Ten days later, Gil got a phone call from someone who asked him, “Are you the man who didn’t go on the Johnny Carson show because Johnny was gonna be there?” Gil responded that he hadn’t really looked at it like that. The caller dropped the phone and screamed with laughter, adding, “Look, this is Richard Pryor, when I heard you weren’t going to go on because Johnny was going to be there, I thought it was the funniest thing I ever heard.” Pryor told Gil that he wanted him to perform on SNL, adding that Gil had free rein to play any songs he wanted.

    Much like Clive Davis and Stevie Wonder had done, Pryor fought for Gil and championed his music. But he soon encountered some resistance from NBC producers, who weren’t thrilled to have Gil as a musical guest, hoping that Pryor could bring in a more popular group. Pryor insisted on Gil, at one point threatening to quit if he didn’t get his way, and the producers soon accepted his choice. Gil and the band were excited about the national exposure, though the now-iconic show was still unknown to many viewers.

When the band arrived at 30 Rockefeller Center and came out of the elevator on the eighth floor, they came upon John Belushi dressed as an out-of-control samurai chef. The band had never seen the character before and had no idea what to think. Belushi started waving his sword, speaking his fake Japanese, while giving them directions and never coming out of character. At one point, Gilda Radner followed Duncanson into the men’s room, taunting him with a carrot. Chevy Chase surprised the band with his piano-playing skills. “I looked up on the stage and it was him playing a Chick Corea piece,” remembers Brian Jackson. But host Richard Pryor was very quiet and shy offstage, standing in the shadows and quietly taking in the frenetic activity around him.

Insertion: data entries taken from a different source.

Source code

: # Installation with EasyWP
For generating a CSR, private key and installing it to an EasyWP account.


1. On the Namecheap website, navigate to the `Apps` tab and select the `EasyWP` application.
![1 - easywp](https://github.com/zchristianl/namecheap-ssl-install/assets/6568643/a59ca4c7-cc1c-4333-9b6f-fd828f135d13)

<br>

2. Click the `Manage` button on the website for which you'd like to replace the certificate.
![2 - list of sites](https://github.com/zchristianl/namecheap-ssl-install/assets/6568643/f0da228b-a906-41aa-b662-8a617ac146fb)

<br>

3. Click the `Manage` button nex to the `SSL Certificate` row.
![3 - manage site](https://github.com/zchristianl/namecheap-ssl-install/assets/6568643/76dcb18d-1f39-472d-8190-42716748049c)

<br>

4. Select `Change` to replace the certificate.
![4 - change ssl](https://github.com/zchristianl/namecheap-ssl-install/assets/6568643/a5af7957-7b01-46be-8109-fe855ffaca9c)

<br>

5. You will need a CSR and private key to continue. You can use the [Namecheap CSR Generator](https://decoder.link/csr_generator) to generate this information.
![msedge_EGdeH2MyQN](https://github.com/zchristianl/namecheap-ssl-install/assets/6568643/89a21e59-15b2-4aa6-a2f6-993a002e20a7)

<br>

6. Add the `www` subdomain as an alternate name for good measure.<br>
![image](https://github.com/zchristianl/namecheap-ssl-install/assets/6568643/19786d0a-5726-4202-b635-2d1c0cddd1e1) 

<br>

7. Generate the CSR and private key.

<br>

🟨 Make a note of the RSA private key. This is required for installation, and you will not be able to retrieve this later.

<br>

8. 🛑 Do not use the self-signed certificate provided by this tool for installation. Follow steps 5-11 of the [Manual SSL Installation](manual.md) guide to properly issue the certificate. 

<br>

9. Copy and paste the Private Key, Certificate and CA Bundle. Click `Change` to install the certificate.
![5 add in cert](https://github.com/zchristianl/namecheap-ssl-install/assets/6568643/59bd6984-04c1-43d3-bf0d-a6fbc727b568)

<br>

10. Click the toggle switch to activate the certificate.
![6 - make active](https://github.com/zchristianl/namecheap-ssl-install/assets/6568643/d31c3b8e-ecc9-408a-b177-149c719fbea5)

The episode featured several racially charged skits for the show’s first black host, skits that would be hard to imagine on network television in later decades. In one, Chevy Chase conducts a job interview with Pryor that involves a word-association test with increasingly racist responses. When chase says, “Tar baby,” Pryor responds with “Honky,” and they continue to elevate the insults to ever-more-offensive levels. At the skit’s climax, Chase says, “Nigger,” and Pryor responds with “Dead honky.” The audience was stunned before breaking into applause.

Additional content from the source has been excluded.